Fish and Wildlife agreed with the center when it first petitioned in 2004, and in 2008 placed the Tucson shovel-nosed on the waiting list for protections, prioritizing more jeopardized critters. After it reversed course in 2014, the center replied with a letter from the late Dr. Phil Rosen, a leading expert on western shovel-nosed snakes, laying out the errors in the service’s determination.

In 2020, the center filed a new petition, citing Rosen’s letter and a research article he co-authored separating the Tucson shovel-nosed from the larger Sonoran subspecies. Rosen’s main argument was the snake’s unique coloration, which he hypothesized is an evolutionary response to living in low desert, defines it better than genetics, which would include genetically similar snakes adapted to different environments.

He said the service’s defined habitat range included elevations impossible to be reached by the Tucson snakes, which prefer flat sandy desert, “swimming” through loose soil with their spade-shaped heads.

But the service rejected the petition again, reasoning that Rosen presented no new or substantial information, but instead proposed a new hypothesis based on existing data the service had already considered.

The center sued in 2022, but a federal judge in Arizona sided with the service, leading to Friday’s appeal.

Brian Segee, in-house counsel for the Center for Biological Diversity, told the judges that the service unfairly and arbitrarily disregarded the new information presented by Rosen, in violation of the Endangered Species Act and the Administrative Procedures Act. He characterized Rosen’s study as a “reinterpretation” of the information that the service was legally bound to consider.

The service rejected the petition after an initial 90-day consideration period, which Segee argued was too short a time to make a determination based on competing scientific research.

“They would have to say that what Rosen presented in his two documents was completely unscientific,” he said.

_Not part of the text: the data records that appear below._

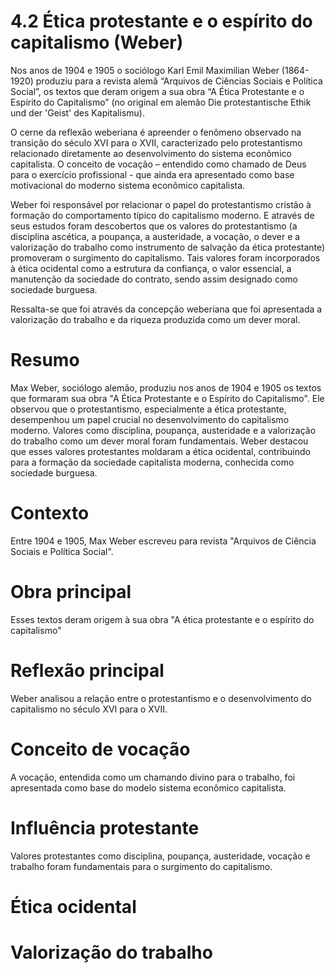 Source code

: # 4.2 Ética protestante e o espírito do capitalismo (Weber)

Nos anos de 1904 e 1905 o sociólogo Karl Emil Maximilian Weber (1864-1920) produziu para a revista alemã “Arquivos de Ciências Sociais e Política Social”, os textos que deram origem a sua obra “A Ética Protestante e o Espírito do Capitalismo” (no original em alemão Die protestantische Ethik und der 'Geist' des Kapitalismu).

O cerne da reflexão weberiana é apreender o fenômeno observado na transição do século XVI para o XVII, caracterizado pelo protestantismo relacionado diretamente ao desenvolvimento do sistema econômico capitalista. O conceito de vocação – entendido como chamado de Deus para o exercício profissional - que ainda era apresentado como base motivacional do moderno sistema econômico capitalista.

Weber foi responsável por relacionar o papel do protestantismo cristão à formação do comportamento típico do capitalismo moderno. E através de seus estudos foram descobertos que os valores do protestantismo (a disciplina ascética, a poupança, a austeridade, a vocação, o dever e a valorização do trabalho como instrumento de salvação da ética protestante) promoveram o surgimento do capitalismo. Tais valores foram incorporados à ética ocidental como a estrutura da confiança, o valor essencial, a manutenção da sociedade do contrato, sendo assim designado como sociedade burguesa.

Ressalta-se que foi através da concepção weberiana que foi apresentada a valorização do trabalho e da riqueza produzida como um dever moral.

# Resumo

Max Weber, sociólogo alemão, produziu nos anos de 1904 e 1905 os textos que formaram sua obra "A Ética Protestante e o Espírito do Capitalismo". Ele observou que o protestantismo, especialmente a ética protestante, desempenhou um papel crucial no desenvolvimento do capitalismo moderno. Valores como disciplina, poupança, austeridade e a valorização do trabalho como um dever moral foram fundamentais. Weber destacou que esses valores protestantes moldaram a ética ocidental, contribuindo para a formação da sociedade capitalista moderna, conhecida como sociedade burguesa.

# Contexto

Entre 1904 e 1905, Max Weber escreveu para revista "Arquivos de Ciência Sociais e Política Social".

# Obra principal

Esses textos deram origem à sua obra "A ética protestante e o espírito do capitalismo"

# Reflexão principal

Weber analisou a relação entre o protestantismo e o desenvolvimento do capitalismo no século XVI para o XVII.

# Conceito de vocação

A vocação, entendida como um chamando divino para o trabalho, foi apresentada como base do modelo sistema econômico capitalista.

# Influência protestante

Valores protestantes como disciplina, poupança, austeridade, vocação e trabalho foram fundamentais para o surgimento do capitalismo.

# Ética ocidental
# Valorização do trabalho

Instead, he continued, the service should have accepted the research as new scientific information, and used the 12-month period — the next step in the listing process — to delve deeper into the scientific debate.

For the service, Pepin said Rosen’s arguments didn’t justify why the service should consider coloration with higher regard than genetics.

“Conclusions without scientific backing are not considered new info,” Pepin said. Rosen’s “reinterpretation” wasn’t enough to be considered new info the service legally had to consider.

She told the judges that color pattern is an unreliable measure for the snakes because of their vast diversity in color and pattern.

U.S. District Judge Richard Seeborg, a Barack Obama appointee sitting with the panel by designation from the Northern District of California, asked Pepin how the service’s analysis could be sound if the habitat range includes elevations the Tucson snake can’t get to.

Pepin again emphasized that the Tucson snake is only a regional class of the Sonoron snake, and the defined habitat range covers the larger subspecies.

U.S. Circuit Judges Richard Paez and John Owens, appointed by Bill Clinton and Obama, respectively, rounded out the panel.